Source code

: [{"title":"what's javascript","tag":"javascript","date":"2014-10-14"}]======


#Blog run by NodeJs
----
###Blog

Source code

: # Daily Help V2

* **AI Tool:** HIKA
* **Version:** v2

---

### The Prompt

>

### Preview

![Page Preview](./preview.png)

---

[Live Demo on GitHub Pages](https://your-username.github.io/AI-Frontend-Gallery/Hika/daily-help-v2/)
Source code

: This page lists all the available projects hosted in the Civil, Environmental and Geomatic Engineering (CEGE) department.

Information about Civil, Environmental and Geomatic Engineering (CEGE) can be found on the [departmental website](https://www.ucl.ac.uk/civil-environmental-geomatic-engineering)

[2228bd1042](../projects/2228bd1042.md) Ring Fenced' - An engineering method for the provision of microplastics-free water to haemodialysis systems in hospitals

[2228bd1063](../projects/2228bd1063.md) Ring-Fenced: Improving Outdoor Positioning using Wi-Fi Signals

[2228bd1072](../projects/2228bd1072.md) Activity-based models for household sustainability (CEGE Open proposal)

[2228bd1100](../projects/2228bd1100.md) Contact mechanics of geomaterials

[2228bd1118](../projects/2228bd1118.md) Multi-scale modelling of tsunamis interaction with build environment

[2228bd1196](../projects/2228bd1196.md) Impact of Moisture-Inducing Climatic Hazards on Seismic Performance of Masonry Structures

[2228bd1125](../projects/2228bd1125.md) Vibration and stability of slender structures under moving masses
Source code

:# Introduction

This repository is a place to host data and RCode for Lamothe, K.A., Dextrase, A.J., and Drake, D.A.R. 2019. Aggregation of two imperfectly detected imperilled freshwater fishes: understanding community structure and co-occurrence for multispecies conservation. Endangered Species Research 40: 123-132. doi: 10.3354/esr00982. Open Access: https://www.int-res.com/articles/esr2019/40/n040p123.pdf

⁂

Exercise aim: Copy every record once more, exactly as given.

Solved exercise:
Source code

: [{"title":"what's javascript","tag":"javascript","date":"2014-10-14"}]======


#Blog run by NodeJs
----
###Blog

Source code

: # Daily Help V2

* **AI Tool:** HIKA
* **Version:** v2

---

### The Prompt

>

### Preview

![Page Preview](./preview.png)

---

[Live Demo on GitHub Pages](https://your-username.github.io/AI-Frontend-Gallery/Hika/daily-help-v2/)
Source code

: This page lists all the available projects hosted in the Civil, Environmental and Geomatic Engineering (CEGE) department.

Information about Civil, Environmental and Geomatic Engineering (CEGE) can be found on the [departmental website](https://www.ucl.ac.uk/civil-environmental-geomatic-engineering)

[2228bd1042](../projects/2228bd1042.md) Ring Fenced' - An engineering method for the provision of microplastics-free water to haemodialysis systems in hospitals

[2228bd1063](../projects/2228bd1063.md) Ring-Fenced: Improving Outdoor Positioning using Wi-Fi Signals

[2228bd1072](../projects/2228bd1072.md) Activity-based models for household sustainability (CEGE Open proposal)

[2228bd1100](../projects/2228bd1100.md) Contact mechanics of geomaterials

[2228bd1118](../projects/2228bd1118.md) Multi-scale modelling of tsunamis interaction with build environment

[2228bd1196](../projects/2228bd1196.md) Impact of Moisture-Inducing Climatic Hazards on Seismic Performance of Masonry Structures

[2228bd1125](../projects/2228bd1125.md) Vibration and stability of slender structures under moving masses
Source code

:# Introduction

This repository is a place to host data and RCode for Lamothe, K.A., Dextrase, A.J., and Drake, D.A.R. 2019. Aggregation of two imperfectly detected imperilled freshwater fishes: understanding community structure and co-occurrence for multispecies conservation. Endangered Species Research 40: 123-132. doi: 10.3354/esr00982. Open Access: https://www.int-res.com/articles/esr2019/40/n040p123.pdf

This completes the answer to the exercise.